DaBaby’s Apology to LGBTQ+ Community Is No Longer on His Instagram Page

DaBaby appears to have deleted the apology he recently posted on Instagram, which came in wake of the homophobic comments he made at Rolling Loud.


Image via Getty/Rich Fury


The apology DaBaby issued for homophobic comments he made at Rolling Loud Miami is no longer on his Instagram page. It was first posted by the rapper on his Instagram on Aug 2.

In it, DaBaby wrote that his comments were both “hurtful” and “triggering.”

“Social media moves so fast that people want to demolish you before you even have the opportunity to grow, educate, and learn from your mistakes,” the Blame It On Baby artist said. “As a man who has had to make his own way from very difficult circumstances, having people I now publicly working against me—knowing that what I needed education on these topics and guidance—has been challenging.

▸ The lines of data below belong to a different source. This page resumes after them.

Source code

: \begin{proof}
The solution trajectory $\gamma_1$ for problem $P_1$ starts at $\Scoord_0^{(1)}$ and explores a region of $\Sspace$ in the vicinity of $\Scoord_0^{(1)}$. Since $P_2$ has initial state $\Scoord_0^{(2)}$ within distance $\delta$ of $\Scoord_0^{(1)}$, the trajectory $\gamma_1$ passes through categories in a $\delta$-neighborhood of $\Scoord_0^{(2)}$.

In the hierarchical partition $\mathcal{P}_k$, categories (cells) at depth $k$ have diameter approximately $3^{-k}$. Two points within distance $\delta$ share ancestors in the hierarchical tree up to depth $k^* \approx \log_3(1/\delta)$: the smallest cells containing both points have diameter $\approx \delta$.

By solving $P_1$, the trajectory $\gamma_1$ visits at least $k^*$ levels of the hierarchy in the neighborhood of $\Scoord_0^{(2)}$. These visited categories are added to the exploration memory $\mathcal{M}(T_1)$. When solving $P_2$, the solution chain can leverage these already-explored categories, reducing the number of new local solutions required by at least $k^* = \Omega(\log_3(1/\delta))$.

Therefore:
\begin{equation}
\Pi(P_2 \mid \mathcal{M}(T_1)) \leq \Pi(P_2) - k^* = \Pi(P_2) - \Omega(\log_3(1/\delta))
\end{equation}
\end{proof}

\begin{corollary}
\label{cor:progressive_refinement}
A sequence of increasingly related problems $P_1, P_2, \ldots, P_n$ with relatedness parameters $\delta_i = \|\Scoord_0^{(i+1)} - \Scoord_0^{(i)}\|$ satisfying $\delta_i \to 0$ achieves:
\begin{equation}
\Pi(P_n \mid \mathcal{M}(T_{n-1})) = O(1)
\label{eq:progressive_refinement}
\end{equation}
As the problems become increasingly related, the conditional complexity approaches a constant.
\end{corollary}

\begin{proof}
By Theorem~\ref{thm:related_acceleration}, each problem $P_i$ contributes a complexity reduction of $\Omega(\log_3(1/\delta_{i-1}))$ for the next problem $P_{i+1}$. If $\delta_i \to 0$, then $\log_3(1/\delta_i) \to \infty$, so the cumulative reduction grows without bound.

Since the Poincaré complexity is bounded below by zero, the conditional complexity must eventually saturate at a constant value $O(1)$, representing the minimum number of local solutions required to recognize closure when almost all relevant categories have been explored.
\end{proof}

I appreciate the many people who came to me with kindness, who reached out to me privately to offer wisdom, education, and resources. That’s what I needed and it was received.”

The apology came amidst huge backlash for DaBaby, as well as very serious implications for his career. In the days following, DaBy was pulled from several summer and fall festival lineups, his comments were condemned by Elton John, Dua Lipa, and more, and the remix of Dua Lipa’s “Levitating” featuring the rapper was removed from radio stations

Also, a group of 11 organizations, including GLAAD and the Black AIDS Institute, requested a private meeting with DaBaby via an open letter.

“We heard your inaccurate and harmful comments at Rolling Loud and have read your Instagram apology,” the letter read. “However, at a time when HIV continues to disproportionately impact Black Americans and queer and transgender people of color, a dialogue is critical. We must address the miseducation about HIV, expressed in your comments, and the impact it has on various communities.” 

The letter argued that DaBaby “can be a powerful and influential voice, especially across your home base in the South, where the Black community’s needs are notoriously under-represented across every public spectrum.”